• **Exercise prompt**
The lines from the start of the records through the one containing "Después de tu" are to be transcribed exactly, and nothing else.

=======

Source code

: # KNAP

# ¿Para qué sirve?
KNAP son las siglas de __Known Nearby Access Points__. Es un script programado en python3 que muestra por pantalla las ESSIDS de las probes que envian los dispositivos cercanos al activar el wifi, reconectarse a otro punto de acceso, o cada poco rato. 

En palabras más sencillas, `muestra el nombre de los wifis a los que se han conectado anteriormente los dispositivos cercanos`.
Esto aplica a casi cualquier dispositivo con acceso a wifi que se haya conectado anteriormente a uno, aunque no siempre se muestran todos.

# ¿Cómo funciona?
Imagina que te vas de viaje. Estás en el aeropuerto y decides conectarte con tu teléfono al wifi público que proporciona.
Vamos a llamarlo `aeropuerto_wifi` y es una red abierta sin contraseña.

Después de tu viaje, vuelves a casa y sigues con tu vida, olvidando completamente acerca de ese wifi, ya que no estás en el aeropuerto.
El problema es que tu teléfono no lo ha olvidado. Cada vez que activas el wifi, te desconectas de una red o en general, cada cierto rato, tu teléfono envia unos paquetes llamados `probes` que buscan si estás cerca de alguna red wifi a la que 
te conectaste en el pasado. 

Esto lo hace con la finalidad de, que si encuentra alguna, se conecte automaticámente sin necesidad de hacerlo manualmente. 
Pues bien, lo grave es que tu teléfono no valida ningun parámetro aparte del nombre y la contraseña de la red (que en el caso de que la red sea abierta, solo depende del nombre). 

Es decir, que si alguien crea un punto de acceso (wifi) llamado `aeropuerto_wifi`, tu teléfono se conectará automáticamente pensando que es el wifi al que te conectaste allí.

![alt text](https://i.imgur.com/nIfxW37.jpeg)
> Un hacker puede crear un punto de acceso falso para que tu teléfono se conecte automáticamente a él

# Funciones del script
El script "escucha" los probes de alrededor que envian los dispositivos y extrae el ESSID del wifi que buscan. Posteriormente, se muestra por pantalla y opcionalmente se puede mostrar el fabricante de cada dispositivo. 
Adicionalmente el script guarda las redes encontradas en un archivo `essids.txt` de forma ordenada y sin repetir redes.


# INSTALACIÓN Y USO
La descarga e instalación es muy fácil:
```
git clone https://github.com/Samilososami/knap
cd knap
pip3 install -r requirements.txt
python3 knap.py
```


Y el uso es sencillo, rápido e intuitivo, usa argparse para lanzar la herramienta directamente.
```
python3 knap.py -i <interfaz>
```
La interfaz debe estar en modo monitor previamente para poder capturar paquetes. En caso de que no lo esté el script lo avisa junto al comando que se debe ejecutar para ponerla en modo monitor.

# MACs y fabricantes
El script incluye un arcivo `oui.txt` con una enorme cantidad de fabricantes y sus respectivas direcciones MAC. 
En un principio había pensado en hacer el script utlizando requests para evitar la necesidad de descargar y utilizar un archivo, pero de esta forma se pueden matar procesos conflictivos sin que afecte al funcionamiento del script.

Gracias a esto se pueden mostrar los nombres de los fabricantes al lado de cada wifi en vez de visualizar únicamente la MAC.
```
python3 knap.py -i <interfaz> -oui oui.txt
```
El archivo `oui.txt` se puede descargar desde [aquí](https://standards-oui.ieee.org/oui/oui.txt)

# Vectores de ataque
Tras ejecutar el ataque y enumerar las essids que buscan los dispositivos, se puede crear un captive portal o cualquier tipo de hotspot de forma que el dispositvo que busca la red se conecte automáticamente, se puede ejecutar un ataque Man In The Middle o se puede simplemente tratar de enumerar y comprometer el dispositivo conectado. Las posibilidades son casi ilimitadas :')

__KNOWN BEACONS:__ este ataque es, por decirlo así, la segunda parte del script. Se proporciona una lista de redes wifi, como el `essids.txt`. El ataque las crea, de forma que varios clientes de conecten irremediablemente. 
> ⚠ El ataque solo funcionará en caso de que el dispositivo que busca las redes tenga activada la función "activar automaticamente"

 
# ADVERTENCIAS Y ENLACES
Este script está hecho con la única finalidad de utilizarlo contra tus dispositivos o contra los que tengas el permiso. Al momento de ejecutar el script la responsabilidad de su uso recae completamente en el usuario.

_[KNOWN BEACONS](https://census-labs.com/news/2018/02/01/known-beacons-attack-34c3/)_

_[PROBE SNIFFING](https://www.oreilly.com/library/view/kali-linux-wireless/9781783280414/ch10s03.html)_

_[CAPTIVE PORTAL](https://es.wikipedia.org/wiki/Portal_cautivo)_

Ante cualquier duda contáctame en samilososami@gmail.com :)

=======

• **Reply**
Source code

: # KNAP

# ¿Para qué sirve?
KNAP son las siglas de __Known Nearby Access Points__. Es un script programado en python3 que muestra por pantalla las ESSIDS de las probes que envian los dispositivos cercanos al activar el wifi, reconectarse a otro punto de acceso, o cada poco rato. 

En palabras más sencillas, `muestra el nombre de los wifis a los que se han conectado anteriormente los dispositivos cercanos`.
Esto aplica a casi cualquier dispositivo con acceso a wifi que se haya conectado anteriormente a uno, aunque no siempre se muestran todos.

# ¿Cómo funciona?
Imagina que te vas de viaje. Estás en el aeropuerto y decides conectarte con tu teléfono al wifi público que proporciona.
Vamos a llamarlo `aeropuerto_wifi` y es una red abierta sin contraseña.

Después de tu viaje, vuelves a casa y sigues con tu vida, olvidando completamente acerca de ese wifi, ya que no estás en el aeropuerto.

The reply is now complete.